• _Task statement_:
Each record that follows is to be duplicated exactly, though its pictures are not.

• _Data for this exercise_:

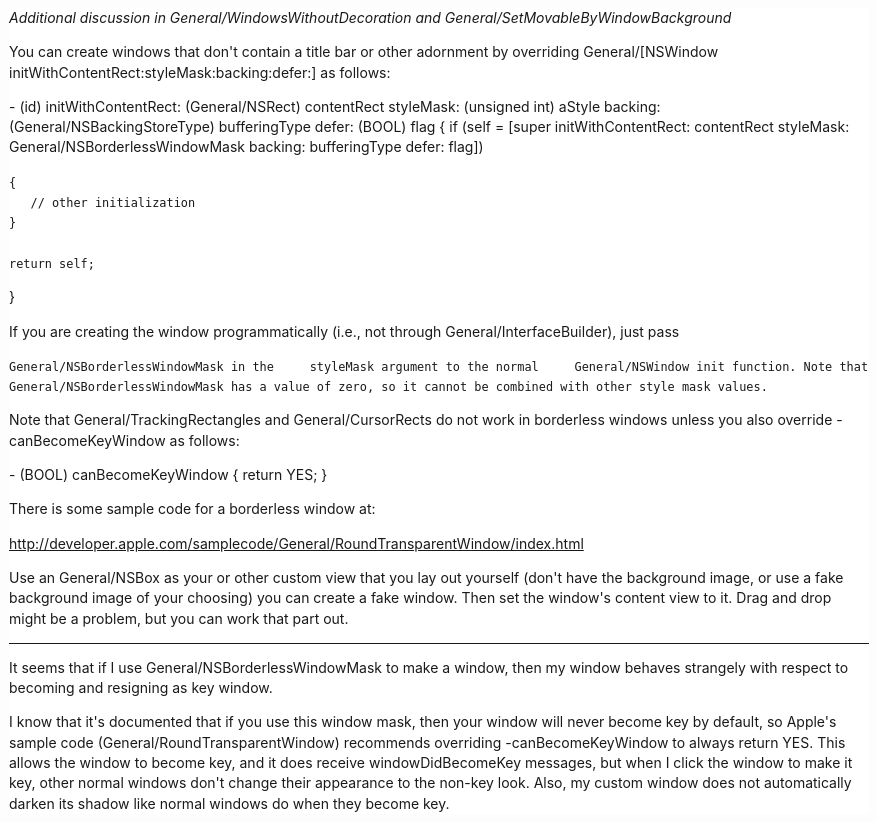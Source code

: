 

*Additional discussion in General/WindowsWithoutDecoration and General/SetMovableByWindowBackground*

You can create windows that don't contain a title bar or other adornment by overriding     General/[NSWindow initWithContentRect:styleMask:backing:defer:] as follows:

<source lang="objc">
- (id) initWithContentRect: (General/NSRect) contentRect
                 styleMask: (unsigned int) aStyle
                   backing: (General/NSBackingStoreType) bufferingType
                     defer: (BOOL) flag
{
    if (self = [super initWithContentRect: contentRect
                                styleMask: General/NSBorderlessWindowMask
                                  backing: bufferingType
                                    defer: flag])

    {
       // other initialization
    }
    
    return self;
}
</source>

If you are creating the window programmatically (i.e., not through General/InterfaceBuilder), just pass 

    General/NSBorderlessWindowMask in the     styleMask argument to the normal     General/NSWindow init function. Note that     General/NSBorderlessWindowMask has a value of zero, so it cannot be combined with other style mask values.

Note that General/TrackingRectangles and General/CursorRects do not work in borderless windows unless you also override     -canBecomeKeyWindow as follows:

<source lang="objc">
- (BOOL) canBecomeKeyWindow
{
   return YES;
}
</source>

There is some sample code for a borderless window at:

http://developer.apple.com/samplecode/General/RoundTransparentWindow/index.html

Use an General/NSBox as your or other custom view that you lay out yourself (don't have the background image, or use a fake background image of your choosing) you can create a fake window. Then set the window's content view to it. Drag and drop might be a problem, but you can work that part out.

----

It seems that if I use General/NSBorderlessWindowMask to make a window, then my window behaves strangely with respect to becoming and resigning as key window.   

I know that it's documented that if you use this window mask, then your window will never become key by default, so Apple's sample code (General/RoundTransparentWindow) recommends overriding -canBecomeKeyWindow to always return YES.  This allows the window to become key, and it does receive windowDidBecomeKey messages, but when I click the window to make it key, other normal windows don't change their appearance to the non-key look.  Also, my custom window does not automatically darken its shadow like normal windows do when they become key.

• _Answer to this task_:
Source code

: 

*Additional discussion in General/WindowsWithoutDecoration and General/SetMovableByWindowBackground*

You can create windows that don't contain a title bar or other adornment by overriding     General/[NSWindow initWithContentRect:styleMask:backing:defer:] as follows:

<source lang="objc">
- (id) initWithContentRect: (General/NSRect) contentRect
                 styleMask: (unsigned int) aStyle
                   backing: (General/NSBackingStoreType) bufferingType
                     defer: (BOOL) flag
{
    if (self = [super initWithContentRect: contentRect
                                styleMask: General/NSBorderlessWindowMask
                                  backing: bufferingType
                                    defer: flag])

    {
       // other initialization
    }
    
    return self;
}
</source>

If you are creating the window programmatically (i.e., not through General/InterfaceBuilder), just pass 

    General/NSBorderlessWindowMask in the     styleMask argument to the normal     General/NSWindow init function. Note that     General/NSBorderlessWindowMask has a value of zero, so it cannot be combined with other style mask values.

Note that General/TrackingRectangles and General/CursorRects do not work in borderless windows unless you also override     -canBecomeKeyWindow as follows:

<source lang="objc">
- (BOOL) canBecomeKeyWindow
{
   return YES;
}
</source>

There is some sample code for a borderless window at:

http://developer.apple.com/samplecode/General/RoundTransparentWindow/index.html

Use an General/NSBox as your or other custom view that you lay out yourself (don't have the background image, or use a fake background image of your choosing) you can create a fake window. Then set the window's content view to it. Drag and drop might be a problem, but you can work that part out.

----

It seems that if I use General/NSBorderlessWindowMask to make a window, then my window behaves strangely with respect to becoming and resigning as key window.   

I know that it's documented that if you use this window mask, then your window will never become key by default, so Apple's sample code (General/RoundTransparentWindow) recommends overriding -canBecomeKeyWindow to always return YES.  This allows the window to become key, and it does receive windowDidBecomeKey messages, but when I click the window to make it key, other normal windows don't change their appearance to the non-key look.  Also, my custom window does not automatically darken its shadow like normal windows do when they become key.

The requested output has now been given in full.